Exercise requirements:
Should an entry contain an image, leave the image out and repeat the entry's text exactly.

Material to process:
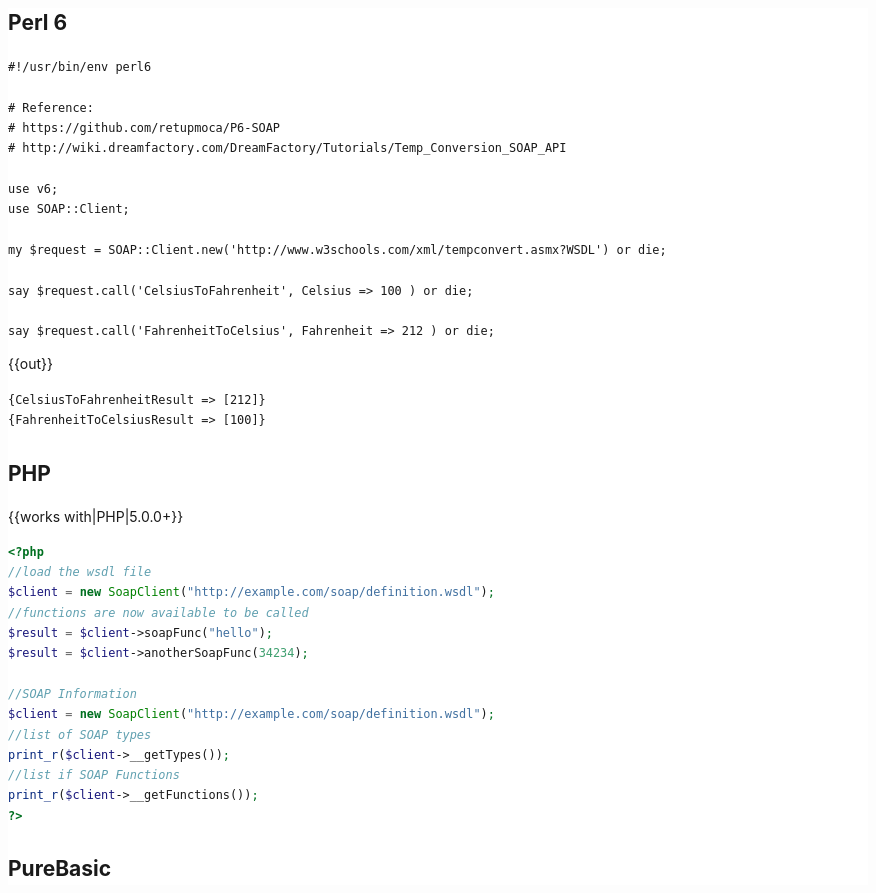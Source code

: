 


## Perl 6


```perl6
#!/usr/bin/env perl6

# Reference:
# https://github.com/retupmoca/P6-SOAP
# http://wiki.dreamfactory.com/DreamFactory/Tutorials/Temp_Conversion_SOAP_API

use v6;
use SOAP::Client;

my $request = SOAP::Client.new('http://www.w3schools.com/xml/tempconvert.asmx?WSDL') or die;

say $request.call('CelsiusToFahrenheit', Celsius => 100 ) or die;

say $request.call('FahrenheitToCelsius', Fahrenheit => 212 ) or die;
```

{{out}}

```txt
{CelsiusToFahrenheitResult => [212]}
{FahrenheitToCelsiusResult => [100]}

```



## PHP

{{works with|PHP|5.0.0+}}

```php
<?php
//load the wsdl file
$client = new SoapClient("http://example.com/soap/definition.wsdl");
//functions are now available to be called
$result = $client->soapFunc("hello");
$result = $client->anotherSoapFunc(34234);

//SOAP Information
$client = new SoapClient("http://example.com/soap/definition.wsdl");
//list of SOAP types
print_r($client->__getTypes());
//list if SOAP Functions
print_r($client->__getFunctions());
?>
```



## PureBasic
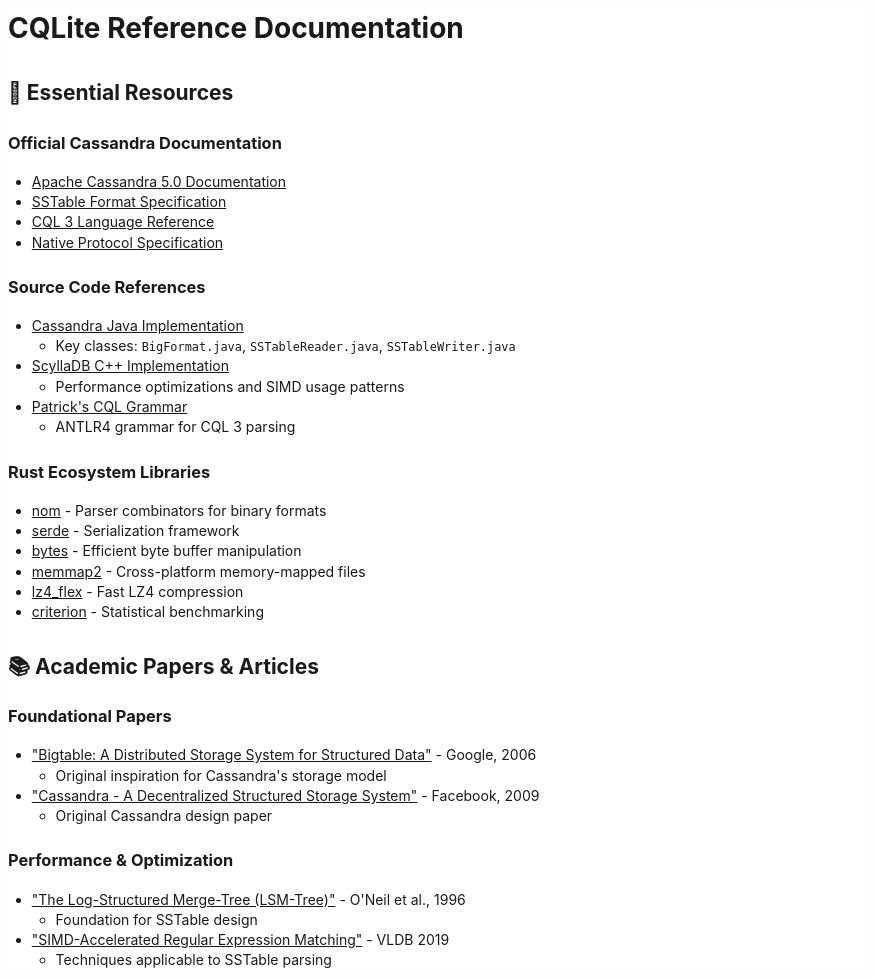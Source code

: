 # CQLite Reference Documentation

## 🎯 Essential Resources

### **Official Cassandra Documentation**
- [Apache Cassandra 5.0 Documentation](https://cassandra.apache.org/doc/5.0/)
- [SSTable Format Specification](https://cassandra.apache.org/doc/5.0/architecture/storage-engine.html)
- [CQL 3 Language Reference](https://cassandra.apache.org/doc/5.0/cql/)
- [Native Protocol Specification](https://github.com/apache/cassandra/blob/trunk/doc/native_protocol_v5.spec)

### **Source Code References**
- [Cassandra Java Implementation](https://github.com/apache/cassandra/tree/trunk/src/java/org/apache/cassandra/io/sstable)
  - Key classes: `BigFormat.java`, `SSTableReader.java`, `SSTableWriter.java`
- [ScyllaDB C++ Implementation](https://github.com/scylladb/scylladb/tree/master/sstables)
  - Performance optimizations and SIMD usage patterns
- [Patrick's CQL Grammar](https://github.com/pmcfadin/cassandra-antlr4-grammar)
  - ANTLR4 grammar for CQL 3 parsing

### **Rust Ecosystem Libraries**
- [nom](https://docs.rs/nom/) - Parser combinators for binary formats
- [serde](https://serde.rs/) - Serialization framework
- [bytes](https://docs.rs/bytes/) - Efficient byte buffer manipulation
- [memmap2](https://docs.rs/memmap2/) - Cross-platform memory-mapped files
- [lz4_flex](https://docs.rs/lz4_flex/) - Fast LZ4 compression
- [criterion](https://docs.rs/criterion/) - Statistical benchmarking

## 📚 Academic Papers & Articles

### **Foundational Papers**
- ["Bigtable: A Distributed Storage System for Structured Data"](https://static.googleusercontent.com/media/research.google.com/en//archive/bigtable-osdi06.pdf) - Google, 2006
  - Original inspiration for Cassandra's storage model
- ["Cassandra - A Decentralized Structured Storage System"](https://www.cs.cornell.edu/projects/ladis2009/papers/lakshman-ladis2009.pdf) - Facebook, 2009
  - Original Cassandra design paper

### **Performance & Optimization**
- ["The Log-Structured Merge-Tree (LSM-Tree)"](https://www.cs.umb.edu/~poneil/lsmtree.pdf) - O'Neil et al., 1996
  - Foundation for SSTable design
- ["SIMD-Accelerated Regular Expression Matching"](https://www.vldb.org/pvldb/vol12/p2946-lang.pdf) - VLDB 2019
  - Techniques applicable to SSTable parsing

Answer space:
Source code

: 


## Perl 6


```perl6
#!/usr/bin/env perl6

# Reference:
# https://github.com/retupmoca/P6-SOAP
# http://wiki.dreamfactory.com/DreamFactory/Tutorials/Temp_Conversion_SOAP_API

use v6;
use SOAP::Client;

my $request = SOAP::Client.new('http://www.w3schools.com/xml/tempconvert.asmx?WSDL') or die;

say $request.call('CelsiusToFahrenheit', Celsius => 100 ) or die;

say $request.call('FahrenheitToCelsius', Fahrenheit => 212 ) or die;
```

{{out}}

```txt
{CelsiusToFahrenheitResult => [212]}
{FahrenheitToCelsiusResult => [100]}

```



## PHP

{{works with|PHP|5.0.0+}}

```php
<?php
//load the wsdl file
$client = new SoapClient("http://example.com/soap/definition.wsdl");
//functions are now available to be called
$result = $client->soapFunc("hello");
$result = $client->anotherSoapFunc(34234);

//SOAP Information
$client = new SoapClient("http://example.com/soap/definition.wsdl");
//list of SOAP types
print_r($client->__getTypes());
//list if SOAP Functions
print_r($client->__getFunctions());
?>
```



## PureBasic
Source code

: # CQLite Reference Documentation

## 🎯 Essential Resources

### **Official Cassandra Documentation**
- [Apache Cassandra 5.0 Documentation](https://cassandra.apache.org/doc/5.0/)
- [SSTable Format Specification](https://cassandra.apache.org/doc/5.0/architecture/storage-engine.html)
- [CQL 3 Language Reference](https://cassandra.apache.org/doc/5.0/cql/)
- [Native Protocol Specification](https://github.com/apache/cassandra/blob/trunk/doc/native_protocol_v5.spec)

### **Source Code References**
- [Cassandra Java Implementation](https://github.com/apache/cassandra/tree/trunk/src/java/org/apache/cassandra/io/sstable)
  - Key classes: `BigFormat.java`, `SSTableReader.java`, `SSTableWriter.java`
- [ScyllaDB C++ Implementation](https://github.com/scylladb/scylladb/tree/master/sstables)
  - Performance optimizations and SIMD usage patterns
- [Patrick's CQL Grammar](https://github.com/pmcfadin/cassandra-antlr4-grammar)
  - ANTLR4 grammar for CQL 3 parsing

### **Rust Ecosystem Libraries**
- [nom](https://docs.rs/nom/) - Parser combinators for binary formats
- [serde](https://serde.rs/) - Serialization framework
- [bytes](https://docs.rs/bytes/) - Efficient byte buffer manipulation
- [memmap2](https://docs.rs/memmap2/) - Cross-platform memory-mapped files
- [lz4_flex](https://docs.rs/lz4_flex/) - Fast LZ4 compression
- [criterion](https://docs.rs/criterion/) - Statistical benchmarking

## 📚 Academic Papers & Articles

### **Foundational Papers**
- ["Bigtable: A Distributed Storage System for Structured Data"](https://static.googleusercontent.com/media/research.google.com/en//archive/bigtable-osdi06.pdf) - Google, 2006
  - Original inspiration for Cassandra's storage model
- ["Cassandra - A Decentralized Structured Storage System"](https://www.cs.cornell.edu/projects/ladis2009/papers/lakshman-ladis2009.pdf) - Facebook, 2009
  - Original Cassandra design paper

### **Performance & Optimization**
- ["The Log-Structured Merge-Tree (LSM-Tree)"](https://www.cs.umb.edu/~poneil/lsmtree.pdf) - O'Neil et al., 1996
  - Foundation for SSTable design
- ["SIMD-Accelerated Regular Expression Matching"](https://www.vldb.org/pvldb/vol12/p2946-lang.pdf) - VLDB 2019
  - Techniques applicable to SSTable parsing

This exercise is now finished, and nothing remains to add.